(Records from a collection)
┏━━
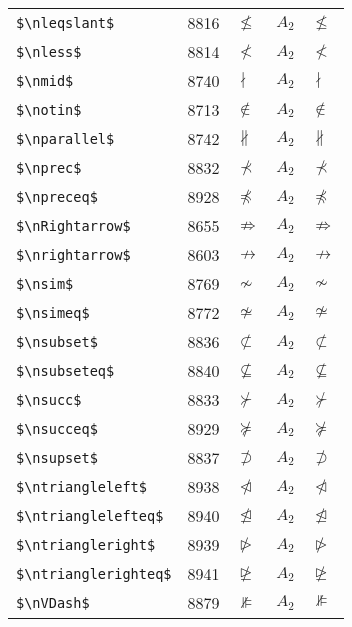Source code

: \documentclass{article}
\begin{document}
\begin{table}
\begin{center}
\begin{tabular}{llll}
 \verb#$\nleqslant$#          & 8816 & $\nleqslant$          & $A_2\quad \nleqslant$\\
 \verb#$\nless$#              & 8814 & $\nless$              & $A_2\quad \nless$\\
 \verb#$\nmid$#               & 8740 & $\nmid$               & $A_2\quad \nmid$\\
 \verb#$\notin$#              & 8713 & $\notin$              & $A_2\quad \notin$\\
 \verb#$\nparallel$#          & 8742 & $\nparallel$          & $A_2\quad \nparallel$\\
 \verb#$\nprec$#              & 8832 & $\nprec$              & $A_2\quad \nprec$\\
 \verb#$\npreceq$#            & 8928 & $\npreceq$            & $A_2\quad \npreceq$\\
 \verb#$\nRightarrow$#        & 8655 & $\nRightarrow$        & $A_2\quad \nRightarrow$\\
 \verb#$\nrightarrow$#        & 8603 & $\nrightarrow$        & $A_2\quad \nrightarrow$\\
 \verb#$\nsim$#               & 8769 & $\nsim$               & $A_2\quad \nsim$\\
 \verb#$\nsimeq$#             & 8772 & $\nsimeq$             & $A_2\quad \nsimeq$\\
 \verb#$\nsubset$#            & 8836 & $\nsubset$            & $A_2\quad \nsubset$\\
 \verb#$\nsubseteq$#          & 8840 & $\nsubseteq$          & $A_2\quad \nsubseteq$\\
 \verb#$\nsucc$#              & 8833 & $\nsucc$              & $A_2\quad \nsucc$\\
 \verb#$\nsucceq$#            & 8929 & $\nsucceq$            & $A_2\quad \nsucceq$\\
 \verb#$\nsupset$#            & 8837 & $\nsupset$            & $A_2\quad \nsupset$\\
 \verb#$\ntriangleleft$#      & 8938 & $\ntriangleleft$      & $A_2\quad \ntriangleleft$\\
 \verb#$\ntrianglelefteq$#    & 8940 & $\ntrianglelefteq$    & $A_2\quad \ntrianglelefteq$\\
 \verb#$\ntriangleright$#     & 8939 & $\ntriangleright$     & $A_2\quad \ntriangleright$\\
 \verb#$\ntrianglerighteq$#   & 8941 & $\ntrianglerighteq$   & $A_2\quad \ntrianglerighteq$\\
 \verb#$\nVDash$#             & 8879 & $\nVDash$             & $A_2\quad \nVDash$\\

\end{tabular}
\end{center}
\end{table}
\end{document}
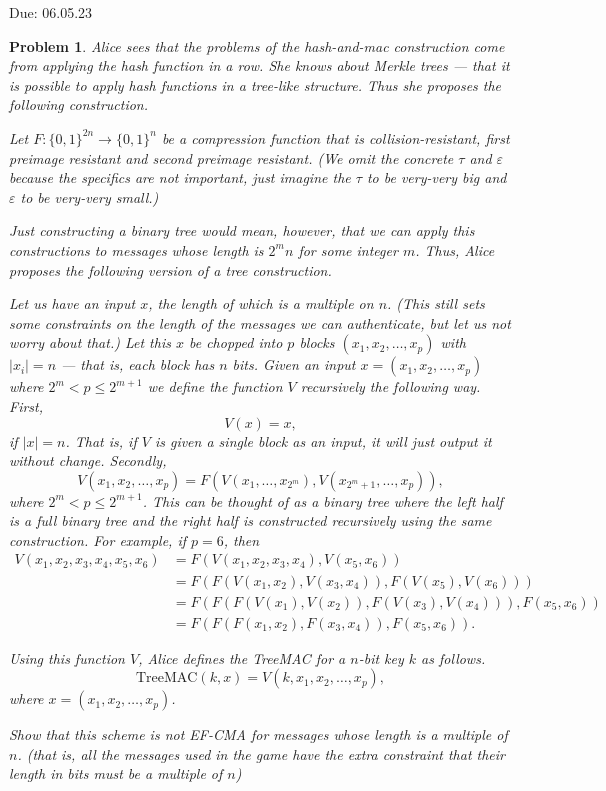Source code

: \documentclass{../homework}
\newtheorem{problem}{Problem}
\begin{document}
{Due: 06.05.23}{\profname}{\myname}

\begin{problem}
    Alice sees that the problems of the hash-and-mac construction come from
    applying the hash function in a row. She knows about Merkle trees --- that
    it is possible to apply hash functions in a tree-like structure. Thus she
    proposes the following construction.
    
    Let $F:\{0,1\}^{2n} \rightarrow \{0,1\}^n$ be a compression function that
    is collision-resistant, first preimage resistant and second preimage
    resistant. (We omit the concrete $\tau$  and $\varepsilon$ because the
    specifics are not important, just imagine the $\tau$ to be very-very big
    and $\varepsilon$ to be very-very small.)
    
    Just constructing a binary tree would mean, however, that we can apply this
    constructions to messages whose length is $2^mn$ for some integer $m$.
    Thus, Alice proposes the following version of a tree construction.
    
    Let us have an input $x$, the length of which is a multiple on $n$. (This
    still sets some constraints on the length of the messages we can
    authenticate, but let us not worry about that.) Let this $x$ be chopped
    into $p$ blocks $(x_1,x_2,\dots,x_p)$ with $|x_i|=n$ --- that is, each
    block has $n$ bits. Given an input $x=(x_1,x_2,\dots,x_p)$ where
    $2^m<p\leq 2^{m+1}$ we define the function $V$ recursively the following
    way. First,
    $$
        V(x)=x,
    $$
    if $|x|=n$. That is, if $V$ is given a single block as an input, it will
    just output it without change. Secondly,
    $$
        V(x_1,x_2,\dots,x_p)=
        F(V(x_1,\dots,x_{2^{m}}),V(x_{2^{m}+1},\dots,x_p)),
    $$
    where $2^m<p\leq 2^{m+1}$. This can be thought of as a binary tree where
    the left half is a full binary tree and the right half is constructed
    recursively  using the same construction. For example, if $p=6$, then
    \begin{align*}
        V(x_1,x_2,x_3,x_4,x_5,x_6) &= F(V(x_1,x_2,x_3,x_4),V(x_5,x_6))\\
        &= F(F(V(x_1,x_2),V(x_3,x_4)), F(V(x_5),V(x_6)))\\
        &= F(F(F(V(x_1),V(x_2)), F(V(x_3),V(x_4))), F(x_5,x_6))\\
        &= F(F(F(x_1,x_2), F(x_3,x_4)), F(x_5,x_6)).
    \end{align*}
    
    Using this function $V$, Alice defines the TreeMAC for a $n$-bit key $k$ as
    follows.
    $$\text{TreeMAC}(k,x)=V(k,x_1,x_2,\dots,x_p),$$
    where $x=(x_1,x_2,\dots,x_p)$.
    
    Show that this scheme is not EF-CMA for messages whose length is a multiple
    of $n$. (that is, all the messages used in the game have the extra
    constraint that their length in bits must be a multiple of $n$)
\end{problem}
\end{document}

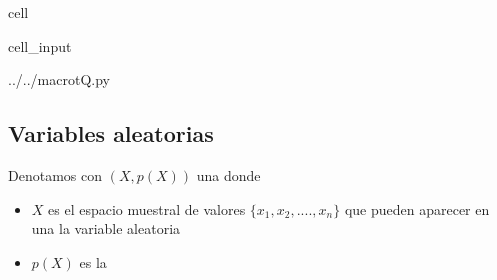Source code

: \documentclass[letterpaper,10pt,english]{jupyterBook}
\begin{document}
\begin{sphinxuseclass}{cell}\begin{sphinxVerbatimInput}

\begin{sphinxuseclass}{cell_input}
\begin{sphinxVerbatim}[commandchars=\\\{\}]
 ../../macro\PYGZus{}tQ.py
 
   

   
   
   
   
   
  
\end{sphinxVerbatim}

\end{sphinxuseclass}\end{sphinxVerbatimInput}

\end{sphinxuseclass}

\subsection{Variables aleatorias}
\label{\detokenize{docs/Part_01_Formalismo/Chapter_01_02_Formalismo_matem_xe1tico/01_05_Probabilidades_myst:variables-aleatorias}}
\sphinxAtStartPar
Denotamos con \((X,p(X))\) una   donde
\begin{itemize}
\item {} 
\sphinxAtStartPar
\(X\) es el espacio muestral de valores \(\{x_1, x_2,....,x_n\}\) que pueden aparecer en una  la variable aleatoria

\item {} 
\sphinxAtStartPar
\(p(X)\) es la 

\end{itemize}
\end{document}
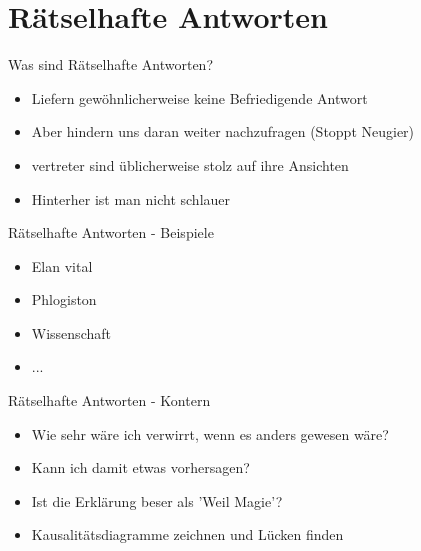 \section{Rätselhafte Antworten}

\begin{frame}[c]{Was sind Rätselhafte Antworten?}
    \Large
    \begin{itemize}[<+->]
    \item Liefern gewöhnlicherweise keine Befriedigende Antwort
    \item Aber hindern uns daran weiter nachzufragen (Stoppt Neugier)
    \item vertreter sind üblicherweise stolz auf ihre Ansichten
    \item Hinterher ist man nicht schlauer
    \end{itemize}

\end{frame}




\begin{frame}[c]{Rätselhafte Antworten - Beispiele}
    \Large
    \begin{itemize}[<+->]
    \item Elan vital
    \newline
    \item Phlogiston
    \newline
    \item Wissenschaft
    \newline
    \item ...
    \end{itemize}
\end{frame}


\begin{frame}[c]{Rätselhafte Antworten - Kontern}
    \Large
    \begin{itemize}[<+->]
    \item Wie sehr wäre ich verwirrt, wenn es anders gewesen wäre?
    \newline
    \item Kann ich damit etwas vorhersagen?
    \newline
    \item Ist die Erklärung beser als 'Weil Magie'?
    \newline
    \item Kausalitätsdiagramme zeichnen und Lücken finden
    \end{itemize}
\end{frame}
┗━━
# What to produce
Every line of the data above is to be set down word for word, with the pictures left out.

# Exercise output
Source code

: \documentclass{article}
\begin{document}
\begin{table}
\begin{center}
\begin{tabular}{llll}
 \verb#$\nleqslant$#          & 8816 & $\nleqslant$          & $A_2\quad \nleqslant$\\
 \verb#$\nless$#              & 8814 & $\nless$              & $A_2\quad \nless$\\
 \verb#$\nmid$#               & 8740 & $\nmid$               & $A_2\quad \nmid$\\
 \verb#$\notin$#              & 8713 & $\notin$              & $A_2\quad \notin$\\
 \verb#$\nparallel$#          & 8742 & $\nparallel$          & $A_2\quad \nparallel$\\
 \verb#$\nprec$#              & 8832 & $\nprec$              & $A_2\quad \nprec$\\
 \verb#$\npreceq$#            & 8928 & $\npreceq$            & $A_2\quad \npreceq$\\
 \verb#$\nRightarrow$#        & 8655 & $\nRightarrow$        & $A_2\quad \nRightarrow$\\
 \verb#$\nrightarrow$#        & 8603 & $\nrightarrow$        & $A_2\quad \nrightarrow$\\
 \verb#$\nsim$#               & 8769 & $\nsim$               & $A_2\quad \nsim$\\
 \verb#$\nsimeq$#             & 8772 & $\nsimeq$             & $A_2\quad \nsimeq$\\
 \verb#$\nsubset$#            & 8836 & $\nsubset$            & $A_2\quad \nsubset$\\
 \verb#$\nsubseteq$#          & 8840 & $\nsubseteq$          & $A_2\quad \nsubseteq$\\
 \verb#$\nsucc$#              & 8833 & $\nsucc$              & $A_2\quad \nsucc$\\
 \verb#$\nsucceq$#            & 8929 & $\nsucceq$            & $A_2\quad \nsucceq$\\
 \verb#$\nsupset$#            & 8837 & $\nsupset$            & $A_2\quad \nsupset$\\
 \verb#$\ntriangleleft$#      & 8938 & $\ntriangleleft$      & $A_2\quad \ntriangleleft$\\
 \verb#$\ntrianglelefteq$#    & 8940 & $\ntrianglelefteq$    & $A_2\quad \ntrianglelefteq$\\
 \verb#$\ntriangleright$#     & 8939 & $\ntriangleright$     & $A_2\quad \ntriangleright$\\
 \verb#$\ntrianglerighteq$#   & 8941 & $\ntrianglerighteq$   & $A_2\quad \ntrianglerighteq$\\
 \verb#$\nVDash$#             & 8879 & $\nVDash$             & $A_2\quad \nVDash$\\

\end{tabular}
\end{center}
\end{table}
\end{document}
Source code

: \documentclass{../homework}
\newtheorem{problem}{Problem}
\begin{document}
{Due: 06.05.23}{\profname}{\myname}

\begin{problem}
    Alice sees that the problems of the hash-and-mac construction come from
    applying the hash function in a row. She knows about Merkle trees --- that
    it is possible to apply hash functions in a tree-like structure. Thus she
    proposes the following construction.
    
    Let $F:\{0,1\}^{2n} \rightarrow \{0,1\}^n$ be a compression function that
    is collision-resistant, first preimage resistant and second preimage
    resistant. (We omit the concrete $\tau$  and $\varepsilon$ because the
    specifics are not important, just imagine the $\tau$ to be very-very big
    and $\varepsilon$ to be very-very small.)
    
    Just constructing a binary tree would mean, however, that we can apply this
    constructions to messages whose length is $2^mn$ for some integer $m$.
    Thus, Alice proposes the following version of a tree construction.
    
    Let us have an input $x$, the length of which is a multiple on $n$. (This
    still sets some constraints on the length of the messages we can
    authenticate, but let us not worry about that.) Let this $x$ be chopped
    into $p$ blocks $(x_1,x_2,\dots,x_p)$ with $|x_i|=n$ --- that is, each
    block has $n$ bits. Given an input $x=(x_1,x_2,\dots,x_p)$ where
    $2^m<p\leq 2^{m+1}$ we define the function $V$ recursively the following
    way. First,
    $$
        V(x)=x,
    $$
    if $|x|=n$. That is, if $V$ is given a single block as an input, it will
    just output it without change. Secondly,
    $$
        V(x_1,x_2,\dots,x_p)=
        F(V(x_1,\dots,x_{2^{m}}),V(x_{2^{m}+1},\dots,x_p)),
    $$
    where $2^m<p\leq 2^{m+1}$. This can be thought of as a binary tree where
    the left half is a full binary tree and the right half is constructed
    recursively  using the same construction. For example, if $p=6$, then
    \begin{align*}
        V(x_1,x_2,x_3,x_4,x_5,x_6) &= F(V(x_1,x_2,x_3,x_4),V(x_5,x_6))\\
        &= F(F(V(x_1,x_2),V(x_3,x_4)), F(V(x_5),V(x_6)))\\
        &= F(F(F(V(x_1),V(x_2)), F(V(x_3),V(x_4))), F(x_5,x_6))\\
        &= F(F(F(x_1,x_2), F(x_3,x_4)), F(x_5,x_6)).
    \end{align*}
    
    Using this function $V$, Alice defines the TreeMAC for a $n$-bit key $k$ as
    follows.
    $$\text{TreeMAC}(k,x)=V(k,x_1,x_2,\dots,x_p),$$
    where $x=(x_1,x_2,\dots,x_p)$.
    
    Show that this scheme is not EF-CMA for messages whose length is a multiple
    of $n$. (that is, all the messages used in the game have the extra
    constraint that their length in bits must be a multiple of $n$)
\end{problem}
\end{document}

Source code

: \documentclass[letterpaper,10pt,english]{jupyterBook}
\begin{document}
\begin{sphinxuseclass}{cell}\begin{sphinxVerbatimInput}

\begin{sphinxuseclass}{cell_input}
\begin{sphinxVerbatim}[commandchars=\\\{\}]
 ../../macro\PYGZus{}tQ.py
 
   

   
   
   
   
   
  
\end{sphinxVerbatim}

\end{sphinxuseclass}\end{sphinxVerbatimInput}

\end{sphinxuseclass}

\subsection{Variables aleatorias}
\label{\detokenize{docs/Part_01_Formalismo/Chapter_01_02_Formalismo_matem_xe1tico/01_05_Probabilidades_myst:variables-aleatorias}}
\sphinxAtStartPar
Denotamos con \((X,p(X))\) una   donde
\begin{itemize}
\item {} 
\sphinxAtStartPar
\(X\) es el espacio muestral de valores \(\{x_1, x_2,....,x_n\}\) que pueden aparecer en una  la variable aleatoria

\item {} 
\sphinxAtStartPar
\(p(X)\) es la 

\end{itemize}
\end{document}
 \section{Rätselhafte Antworten}

\begin{frame}[c]{Was sind Rätselhafte Antworten?}
    \Large
    \begin{itemize}[<+->]
    \item Liefern gewöhnlicherweise keine Befriedigende Antwort
    \item Aber hindern uns daran weiter nachzufragen (Stoppt Neugier)
    \item vertreter sind üblicherweise stolz auf ihre Ansichten
    \item Hinterher ist man nicht schlauer
    \end{itemize}

\end{frame}




\begin{frame}[c]{Rätselhafte Antworten - Beispiele}
    \Large
    \begin{itemize}[<+->]
    \item Elan vital
    \newline
    \item Phlogiston
    \newline
    \item Wissenschaft
    \newline
    \item ...
    \end{itemize}
\end{frame}


\begin{frame}[c]{Rätselhafte Antworten - Kontern}
    \Large
    \begin{itemize}[<+->]
    \item Wie sehr wäre ich verwirrt, wenn es anders gewesen wäre?
    \newline
    \item Kann ich damit etwas vorhersagen?
    \newline
    \item Ist die Erklärung beser als 'Weil Magie'?
    \newline
    \item Kausalitätsdiagramme zeichnen und Lücken finden
    \end{itemize}
\end{frame}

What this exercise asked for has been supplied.